START SOURCE DATA

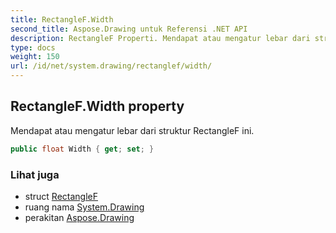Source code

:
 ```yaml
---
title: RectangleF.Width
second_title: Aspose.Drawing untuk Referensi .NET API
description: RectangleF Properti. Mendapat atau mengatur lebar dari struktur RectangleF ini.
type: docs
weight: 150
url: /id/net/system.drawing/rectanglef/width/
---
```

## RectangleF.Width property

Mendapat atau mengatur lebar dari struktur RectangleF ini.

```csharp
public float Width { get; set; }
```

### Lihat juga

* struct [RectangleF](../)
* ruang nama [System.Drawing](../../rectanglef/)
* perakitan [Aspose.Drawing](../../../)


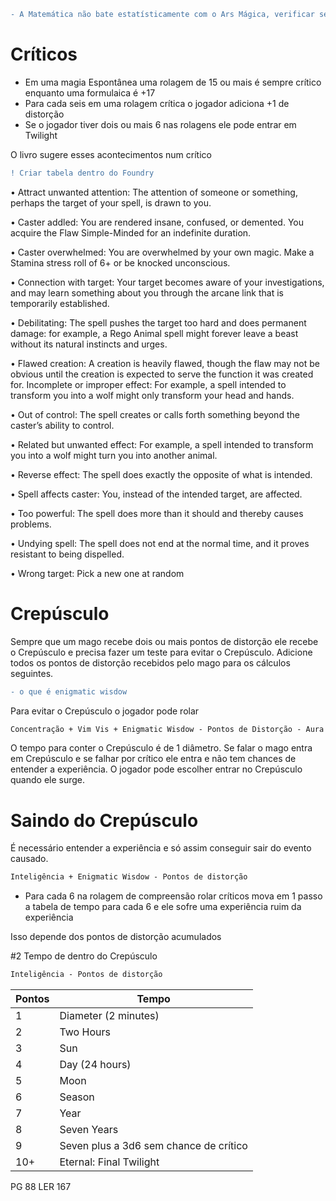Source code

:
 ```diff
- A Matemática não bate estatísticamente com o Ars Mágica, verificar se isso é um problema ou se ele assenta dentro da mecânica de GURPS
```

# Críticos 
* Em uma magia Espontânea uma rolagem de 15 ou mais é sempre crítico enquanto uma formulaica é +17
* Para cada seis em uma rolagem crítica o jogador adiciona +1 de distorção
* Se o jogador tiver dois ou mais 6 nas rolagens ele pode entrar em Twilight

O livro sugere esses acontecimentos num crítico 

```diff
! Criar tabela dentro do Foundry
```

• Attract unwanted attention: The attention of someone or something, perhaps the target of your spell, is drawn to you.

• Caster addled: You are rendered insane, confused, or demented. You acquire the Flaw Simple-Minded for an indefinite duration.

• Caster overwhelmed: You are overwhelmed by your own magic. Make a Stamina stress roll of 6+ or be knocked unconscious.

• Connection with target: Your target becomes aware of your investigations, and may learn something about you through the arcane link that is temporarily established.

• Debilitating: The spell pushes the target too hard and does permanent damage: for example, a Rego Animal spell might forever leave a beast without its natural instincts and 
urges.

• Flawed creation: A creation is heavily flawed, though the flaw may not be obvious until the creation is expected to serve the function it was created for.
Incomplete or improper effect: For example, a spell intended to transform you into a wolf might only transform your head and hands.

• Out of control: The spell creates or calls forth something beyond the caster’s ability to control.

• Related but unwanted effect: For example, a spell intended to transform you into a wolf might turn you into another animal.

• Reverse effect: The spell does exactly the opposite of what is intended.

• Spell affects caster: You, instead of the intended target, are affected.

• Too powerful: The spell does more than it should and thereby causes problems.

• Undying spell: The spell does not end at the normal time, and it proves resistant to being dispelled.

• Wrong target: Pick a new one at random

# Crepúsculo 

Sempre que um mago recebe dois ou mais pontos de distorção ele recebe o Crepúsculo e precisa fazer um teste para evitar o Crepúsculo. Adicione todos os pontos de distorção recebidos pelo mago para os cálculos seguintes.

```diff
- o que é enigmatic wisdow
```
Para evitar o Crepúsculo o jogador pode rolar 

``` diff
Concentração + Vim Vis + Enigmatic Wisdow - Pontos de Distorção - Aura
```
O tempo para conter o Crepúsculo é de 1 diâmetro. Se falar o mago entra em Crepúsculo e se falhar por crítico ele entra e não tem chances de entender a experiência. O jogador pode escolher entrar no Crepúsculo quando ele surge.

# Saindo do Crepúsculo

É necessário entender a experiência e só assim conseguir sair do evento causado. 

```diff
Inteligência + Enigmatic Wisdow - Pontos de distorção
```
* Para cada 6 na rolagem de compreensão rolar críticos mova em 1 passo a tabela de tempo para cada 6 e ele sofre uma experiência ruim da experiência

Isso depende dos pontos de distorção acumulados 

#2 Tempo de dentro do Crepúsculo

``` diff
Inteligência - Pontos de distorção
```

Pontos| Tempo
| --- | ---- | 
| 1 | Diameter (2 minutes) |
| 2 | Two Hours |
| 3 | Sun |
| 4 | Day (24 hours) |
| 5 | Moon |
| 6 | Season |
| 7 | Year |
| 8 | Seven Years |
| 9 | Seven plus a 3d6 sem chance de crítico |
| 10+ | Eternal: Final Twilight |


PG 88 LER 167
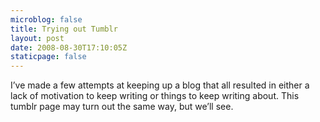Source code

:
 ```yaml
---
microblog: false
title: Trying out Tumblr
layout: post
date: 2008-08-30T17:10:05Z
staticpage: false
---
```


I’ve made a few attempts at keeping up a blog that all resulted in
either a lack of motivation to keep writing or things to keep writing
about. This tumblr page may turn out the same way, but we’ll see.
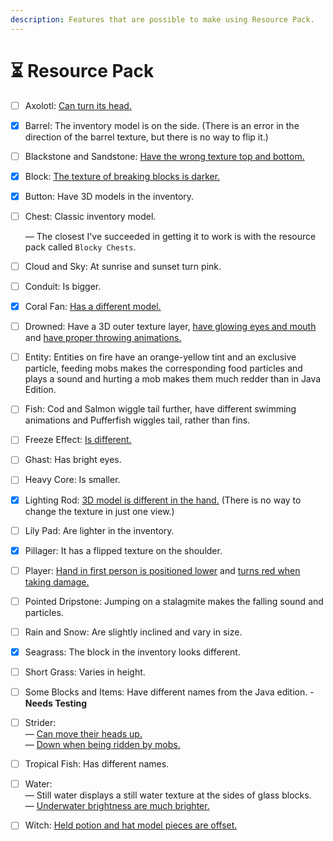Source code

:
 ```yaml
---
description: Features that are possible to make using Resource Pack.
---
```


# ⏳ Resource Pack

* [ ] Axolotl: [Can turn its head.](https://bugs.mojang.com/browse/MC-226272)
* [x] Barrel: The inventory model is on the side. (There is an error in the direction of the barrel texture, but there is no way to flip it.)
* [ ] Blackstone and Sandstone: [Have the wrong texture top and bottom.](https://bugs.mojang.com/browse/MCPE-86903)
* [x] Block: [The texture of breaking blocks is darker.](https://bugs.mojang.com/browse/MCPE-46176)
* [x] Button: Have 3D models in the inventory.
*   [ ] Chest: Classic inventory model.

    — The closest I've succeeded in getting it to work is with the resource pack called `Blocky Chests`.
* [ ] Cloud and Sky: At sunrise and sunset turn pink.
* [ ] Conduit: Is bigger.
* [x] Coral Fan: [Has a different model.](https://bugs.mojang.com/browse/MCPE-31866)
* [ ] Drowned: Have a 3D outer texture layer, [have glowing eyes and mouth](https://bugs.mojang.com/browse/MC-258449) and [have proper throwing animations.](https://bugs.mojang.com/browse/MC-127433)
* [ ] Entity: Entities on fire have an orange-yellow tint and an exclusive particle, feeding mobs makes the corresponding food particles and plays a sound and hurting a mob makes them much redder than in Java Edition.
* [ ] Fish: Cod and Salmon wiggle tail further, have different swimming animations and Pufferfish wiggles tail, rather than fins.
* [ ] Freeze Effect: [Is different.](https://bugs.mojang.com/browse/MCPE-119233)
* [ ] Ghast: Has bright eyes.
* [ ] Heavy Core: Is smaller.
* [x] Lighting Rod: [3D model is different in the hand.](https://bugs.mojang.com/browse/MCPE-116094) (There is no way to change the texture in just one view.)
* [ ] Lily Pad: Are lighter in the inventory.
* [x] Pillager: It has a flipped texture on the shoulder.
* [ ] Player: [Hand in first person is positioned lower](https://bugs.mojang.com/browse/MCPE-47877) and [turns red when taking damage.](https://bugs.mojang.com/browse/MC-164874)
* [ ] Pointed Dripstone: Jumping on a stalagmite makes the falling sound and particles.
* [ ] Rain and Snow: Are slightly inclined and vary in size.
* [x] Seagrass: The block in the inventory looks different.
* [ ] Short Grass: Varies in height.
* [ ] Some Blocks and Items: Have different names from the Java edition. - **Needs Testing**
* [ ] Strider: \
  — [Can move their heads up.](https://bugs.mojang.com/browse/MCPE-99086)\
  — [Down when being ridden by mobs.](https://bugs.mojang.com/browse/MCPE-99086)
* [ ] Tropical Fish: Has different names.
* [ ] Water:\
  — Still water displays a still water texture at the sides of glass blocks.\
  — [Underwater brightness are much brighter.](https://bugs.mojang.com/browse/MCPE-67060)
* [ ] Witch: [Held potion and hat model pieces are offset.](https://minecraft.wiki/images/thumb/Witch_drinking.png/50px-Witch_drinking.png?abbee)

END SOURCE DATA

* WHAT YOU WILL DO *
Pull every line containing "animations" out of the records.

* WRITTEN SOLUTION *
* [ ] Drowned: Have a 3D outer texture layer, [have glowing eyes and mouth](https://bugs.mojang.com/browse/MC-258449) and [have proper throwing animations.](https://bugs.mojang.com/browse/MC-127433)
* [ ] Fish: Cod and Salmon wiggle tail further, have different swimming animations and Pufferfish wiggles tail, rather than fins.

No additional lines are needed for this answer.